Cells are often cultured in reactors to produce biological and pharmacological products. Such cells can be bacterial or mammalian. In order to maintain a cell culture, oxygen and other nutrients generally must be supplied to the cells. Cell cultures are usually maintained in reactors by perfusion, wherein a cell culture medium, including oxygen and other nutrients, is directed through the cell-culture reactor. Cell-culture reactors, however, can support only small cell loadings per unit of reactor volume. They can only operate within a small window of flow or agitation rates. Porous substrates that would immobilize cells while allowing greater nutrient and dissolved gas exchange, would allow greater reactor loading. Similarly, biocatalytic reactions are performed in reactors, where an enzyme catalyst is retained to a porous inorganic support. Immobilization enhances the enzymes thermal and chemical robustness, while maintaining a high catalytic activity over a wide range of environmental conditions. A high surface area electropositive support would retain and immobilizes enzymes, providing for more rapid chemical reaction.

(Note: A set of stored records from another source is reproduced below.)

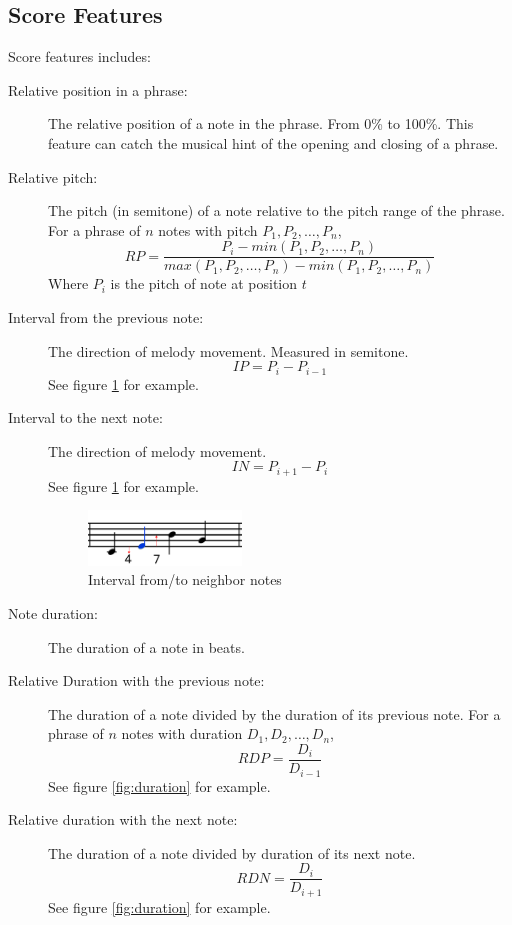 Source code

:       \subsection{Score Features}
      Score features includes:
      \begin{description}
         \item [Relative position in a phrase:]
            The relative position of a note in the phrase. From 0\% to 100\%. This feature can catch the musical hint of the opening and closing of a phrase.  
         \item [Relative pitch:]
            The pitch (in semitone) of a note relative to the pitch range of the phrase. For a phrase of $n$ notes with pitch $P_1, P_2, \dots, P_n$, $$RP = \frac{P_i -min(P_1, P_2, \dots, P_n) }{max(P_1, P_2, \dots, P_n)-min(P_1, P_2, \dots, P_n) }$$  Where $P_i$ is the pitch of note at position $t$

         \item [Interval from the previous note:] The direction of melody movement. Measured in semitone. $$IP = P_{i} - P_{i-1} $$ See figure \ref{fig:interval} for example.
         \item [Interval to the next note:] The direction of melody movement. $$IN = P_{i+1} - P_i$$ See figure \ref{fig:interval} for example.
         
      \begin{figure}[tp]
         \begin{center}
            \includegraphics[width=0.4\textwidth]{fig/interval_arrow}
         \end{center}
         \caption{Interval from/to neighbor notes}
         \label{fig:interval}
      \end{figure}

         
         \item [Note duration:] The duration of a note in beats.
         \item [Relative Duration with the previous note:] The duration of a note divided by the duration of its previous note. For a phrase of $n$ notes with duration $D_1, D_2, \dots, D_n$, $$RDP = \frac{D_i}{D_{i-1}} $$ See figure \ref{fig:duration} for example.
         \item [Relative duration with the next note:] The duration of a note divided by duration of its next note. $$RDN = \frac{D_i}{D_{i+1}} $$ See figure \ref{fig:duration} for example.


\end{description}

Ultra-pure water is used in a number of industries. Membrane ultra-filters are used to produce high purity water for the fabrication of microelectronics. Spiral wound membranes, another commonly employed technology, are readily affected by particles in the stream that restricts liquid flow paths through their extremely narrow channels. The fouling of polymeric ultra-filters is a major drawback as is the requirement to periodically clean these filters off line. [Sinha].